Everything was going well until someone who was upset about the idea of DSHS placing a child with a gay couple alerted the Rutherford Foundation, a conservative religious-rights group based in Charlottesville, Virginia. Outrage ensued, the media circus began, and Joe and Alex found their happy preparations for parenthood abruptly put on hold. They were both private people and hardly the type to seek the spotlight for any reason, let alone one so controversial and personal. It would have been much simpler, practically and legally, for them to decide not to get further involved in such a high-risk and now high-profile adoption. Joe and Alex had the option of telling the caseworker to withdraw their application so they could move on to adopt a child who didn’t come with these complications. But they chose not to walk away from the situation because they had already dared to believe that this child might become their own. For many adoptive parents, simply hearing the coming child’s name or seeing his or her picture for the first t
ime begins the attachment process.
Telling Joe and Alex to forget about this child at this point would have been like telling expectant biological parents to forget about this particular pregnancy and move on to the next.

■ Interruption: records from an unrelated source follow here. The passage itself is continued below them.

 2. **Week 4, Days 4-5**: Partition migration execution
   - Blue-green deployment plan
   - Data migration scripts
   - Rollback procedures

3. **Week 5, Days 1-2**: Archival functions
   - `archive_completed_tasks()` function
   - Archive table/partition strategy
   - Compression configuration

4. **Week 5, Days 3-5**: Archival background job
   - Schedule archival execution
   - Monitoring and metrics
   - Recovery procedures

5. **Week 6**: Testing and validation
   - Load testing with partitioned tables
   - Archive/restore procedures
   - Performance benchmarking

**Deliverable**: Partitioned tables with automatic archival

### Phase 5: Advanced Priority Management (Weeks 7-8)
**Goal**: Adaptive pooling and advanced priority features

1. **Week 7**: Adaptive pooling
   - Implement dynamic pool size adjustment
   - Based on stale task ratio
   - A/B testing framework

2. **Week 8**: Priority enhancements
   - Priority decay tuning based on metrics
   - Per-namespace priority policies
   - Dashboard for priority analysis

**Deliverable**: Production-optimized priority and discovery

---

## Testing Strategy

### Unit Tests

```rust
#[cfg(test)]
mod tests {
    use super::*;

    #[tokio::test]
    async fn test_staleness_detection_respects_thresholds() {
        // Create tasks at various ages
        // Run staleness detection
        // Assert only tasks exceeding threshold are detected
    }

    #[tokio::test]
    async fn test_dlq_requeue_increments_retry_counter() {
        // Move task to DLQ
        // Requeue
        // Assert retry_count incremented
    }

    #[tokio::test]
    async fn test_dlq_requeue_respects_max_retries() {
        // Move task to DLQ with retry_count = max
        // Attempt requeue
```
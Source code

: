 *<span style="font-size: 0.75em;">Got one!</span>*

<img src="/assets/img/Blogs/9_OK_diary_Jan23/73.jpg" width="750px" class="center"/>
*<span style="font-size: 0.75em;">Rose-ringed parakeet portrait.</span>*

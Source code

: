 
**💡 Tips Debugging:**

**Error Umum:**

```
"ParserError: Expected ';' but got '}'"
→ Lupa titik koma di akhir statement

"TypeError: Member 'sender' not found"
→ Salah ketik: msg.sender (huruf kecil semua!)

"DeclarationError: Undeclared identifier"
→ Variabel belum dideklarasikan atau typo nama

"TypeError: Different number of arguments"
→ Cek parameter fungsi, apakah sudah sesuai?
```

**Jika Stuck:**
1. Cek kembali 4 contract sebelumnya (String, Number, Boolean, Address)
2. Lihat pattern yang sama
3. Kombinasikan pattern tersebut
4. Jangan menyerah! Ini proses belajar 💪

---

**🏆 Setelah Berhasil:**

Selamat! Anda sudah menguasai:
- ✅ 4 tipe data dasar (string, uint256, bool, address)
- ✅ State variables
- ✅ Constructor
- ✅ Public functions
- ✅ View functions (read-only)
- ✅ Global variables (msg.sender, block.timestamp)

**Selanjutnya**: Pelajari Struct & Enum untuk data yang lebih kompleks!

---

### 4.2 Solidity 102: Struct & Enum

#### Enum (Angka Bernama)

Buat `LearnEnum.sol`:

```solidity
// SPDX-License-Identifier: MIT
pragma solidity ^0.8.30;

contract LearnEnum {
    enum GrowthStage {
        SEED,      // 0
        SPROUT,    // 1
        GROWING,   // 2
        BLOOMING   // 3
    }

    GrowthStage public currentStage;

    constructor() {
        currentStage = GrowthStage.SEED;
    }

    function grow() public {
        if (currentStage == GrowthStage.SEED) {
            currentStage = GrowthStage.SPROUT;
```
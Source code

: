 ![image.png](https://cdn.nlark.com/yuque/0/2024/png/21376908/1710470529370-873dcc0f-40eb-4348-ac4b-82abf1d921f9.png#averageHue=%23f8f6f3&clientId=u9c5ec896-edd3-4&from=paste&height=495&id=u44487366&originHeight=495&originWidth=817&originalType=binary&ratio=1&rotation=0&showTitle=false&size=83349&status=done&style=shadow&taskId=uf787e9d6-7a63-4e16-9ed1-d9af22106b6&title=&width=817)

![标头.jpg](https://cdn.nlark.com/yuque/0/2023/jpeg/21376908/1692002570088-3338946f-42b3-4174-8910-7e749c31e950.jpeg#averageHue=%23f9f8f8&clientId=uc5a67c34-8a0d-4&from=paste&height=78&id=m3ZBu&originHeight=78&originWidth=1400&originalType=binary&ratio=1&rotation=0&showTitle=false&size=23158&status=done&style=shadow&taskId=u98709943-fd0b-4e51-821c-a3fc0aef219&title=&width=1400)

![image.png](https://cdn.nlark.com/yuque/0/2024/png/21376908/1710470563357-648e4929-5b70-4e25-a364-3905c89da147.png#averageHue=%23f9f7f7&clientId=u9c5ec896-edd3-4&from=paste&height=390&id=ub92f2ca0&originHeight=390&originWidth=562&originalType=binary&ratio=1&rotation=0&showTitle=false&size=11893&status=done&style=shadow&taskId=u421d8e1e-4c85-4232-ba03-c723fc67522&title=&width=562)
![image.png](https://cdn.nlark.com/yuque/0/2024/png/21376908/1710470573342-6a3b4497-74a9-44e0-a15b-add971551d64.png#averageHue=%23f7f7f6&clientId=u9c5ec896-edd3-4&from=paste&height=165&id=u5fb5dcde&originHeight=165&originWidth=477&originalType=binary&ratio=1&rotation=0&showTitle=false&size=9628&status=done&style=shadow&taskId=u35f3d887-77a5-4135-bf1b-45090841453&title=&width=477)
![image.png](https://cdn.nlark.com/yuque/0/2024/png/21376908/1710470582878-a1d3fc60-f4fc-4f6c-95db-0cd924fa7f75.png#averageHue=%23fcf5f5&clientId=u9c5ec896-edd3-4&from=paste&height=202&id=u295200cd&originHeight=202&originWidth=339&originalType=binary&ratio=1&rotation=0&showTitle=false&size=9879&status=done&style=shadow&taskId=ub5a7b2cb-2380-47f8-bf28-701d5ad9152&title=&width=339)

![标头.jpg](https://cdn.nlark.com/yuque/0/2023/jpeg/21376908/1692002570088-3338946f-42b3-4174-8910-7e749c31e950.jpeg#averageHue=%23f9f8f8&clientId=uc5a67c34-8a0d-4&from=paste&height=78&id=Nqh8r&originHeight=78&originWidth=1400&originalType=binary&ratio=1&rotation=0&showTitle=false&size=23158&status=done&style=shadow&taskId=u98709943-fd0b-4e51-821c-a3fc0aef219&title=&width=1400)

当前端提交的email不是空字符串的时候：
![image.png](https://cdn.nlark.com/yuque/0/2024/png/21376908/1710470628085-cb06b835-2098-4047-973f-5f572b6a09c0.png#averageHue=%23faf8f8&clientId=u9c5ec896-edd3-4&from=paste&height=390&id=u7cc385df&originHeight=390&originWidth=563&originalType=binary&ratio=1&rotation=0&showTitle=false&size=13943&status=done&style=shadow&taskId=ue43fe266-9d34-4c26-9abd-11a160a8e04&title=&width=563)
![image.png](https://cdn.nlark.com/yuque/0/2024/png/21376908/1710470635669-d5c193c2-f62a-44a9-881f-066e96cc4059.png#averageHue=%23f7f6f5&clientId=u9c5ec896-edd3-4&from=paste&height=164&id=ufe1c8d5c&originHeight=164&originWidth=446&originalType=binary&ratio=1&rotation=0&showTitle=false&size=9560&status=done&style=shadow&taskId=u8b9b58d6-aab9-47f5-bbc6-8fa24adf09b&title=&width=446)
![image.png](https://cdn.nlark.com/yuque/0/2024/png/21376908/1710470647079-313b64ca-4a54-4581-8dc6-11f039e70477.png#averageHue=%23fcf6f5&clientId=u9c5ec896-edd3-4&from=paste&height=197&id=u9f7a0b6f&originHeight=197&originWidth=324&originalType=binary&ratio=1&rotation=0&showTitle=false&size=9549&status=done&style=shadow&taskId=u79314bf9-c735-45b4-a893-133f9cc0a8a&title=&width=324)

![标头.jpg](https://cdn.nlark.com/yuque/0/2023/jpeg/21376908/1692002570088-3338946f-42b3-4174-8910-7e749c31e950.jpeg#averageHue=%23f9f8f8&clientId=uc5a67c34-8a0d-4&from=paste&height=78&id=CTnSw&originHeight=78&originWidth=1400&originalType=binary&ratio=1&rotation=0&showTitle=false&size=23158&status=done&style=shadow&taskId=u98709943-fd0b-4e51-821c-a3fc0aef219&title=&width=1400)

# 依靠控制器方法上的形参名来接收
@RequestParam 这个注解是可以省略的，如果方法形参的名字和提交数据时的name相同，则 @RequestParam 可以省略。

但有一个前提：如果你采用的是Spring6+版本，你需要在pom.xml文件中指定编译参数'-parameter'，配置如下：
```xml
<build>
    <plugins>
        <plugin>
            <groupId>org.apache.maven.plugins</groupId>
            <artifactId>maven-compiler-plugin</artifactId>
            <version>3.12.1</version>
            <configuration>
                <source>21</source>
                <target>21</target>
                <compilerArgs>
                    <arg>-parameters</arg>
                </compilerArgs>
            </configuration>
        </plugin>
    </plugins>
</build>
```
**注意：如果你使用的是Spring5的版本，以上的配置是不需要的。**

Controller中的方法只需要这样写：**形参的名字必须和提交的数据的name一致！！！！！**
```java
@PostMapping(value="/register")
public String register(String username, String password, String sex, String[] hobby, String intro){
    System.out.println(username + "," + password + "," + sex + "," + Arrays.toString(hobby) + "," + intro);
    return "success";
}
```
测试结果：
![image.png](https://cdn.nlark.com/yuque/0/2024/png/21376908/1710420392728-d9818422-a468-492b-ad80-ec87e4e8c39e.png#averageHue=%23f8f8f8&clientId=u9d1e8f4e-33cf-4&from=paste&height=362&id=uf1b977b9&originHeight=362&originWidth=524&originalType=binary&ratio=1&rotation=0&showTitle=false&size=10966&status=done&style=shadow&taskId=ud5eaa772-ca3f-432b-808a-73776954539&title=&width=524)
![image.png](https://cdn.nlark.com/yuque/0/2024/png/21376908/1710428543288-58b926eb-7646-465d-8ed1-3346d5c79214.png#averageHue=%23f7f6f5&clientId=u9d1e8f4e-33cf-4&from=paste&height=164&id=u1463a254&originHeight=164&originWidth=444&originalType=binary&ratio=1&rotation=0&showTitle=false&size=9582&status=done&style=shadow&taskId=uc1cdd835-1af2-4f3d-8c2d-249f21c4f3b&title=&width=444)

Joe and Alex were about to find out how hard—and how weird—it is to take on the religious right. The Rutherford Foundation, with Lon Mabon as its spokesman, decided that the birth mother could be the perfect poster child for the national campaign they were waging against the LGBTQ community. In 1993, Washington was one of only six states that allowed same-sex parents to adopt, and the religious right was working aggressively to get the state’s laws changed. The birth mother’s situation as presented by the Rutherford media team—a now-reformed, formerly troubled young woman whose baby was stolen from her by the state and turned over to gay men—evoked sympathy, even outrage, and proved predictably irresistible to daytime television programmers.
Mabon’s team put her through a thorough makeover, with a new wardrobe, new hairdo, and new makeup—all of which aged her dramatically, somehow managing to make her look more like Dana Carvey’s famous Saturday Night Live Church Lady character than the young woman she actually was. The birth mother may not have looked anything like her actual self, but she was right out of central casting for the role of Wronged Mother. The role called for her to act devastated at the prospect of her son being snatched from her to be raised by gay men, and she dutifully told the various talk-show hosts and audiences that she wanted to have her son back in order to spare him this awful fate.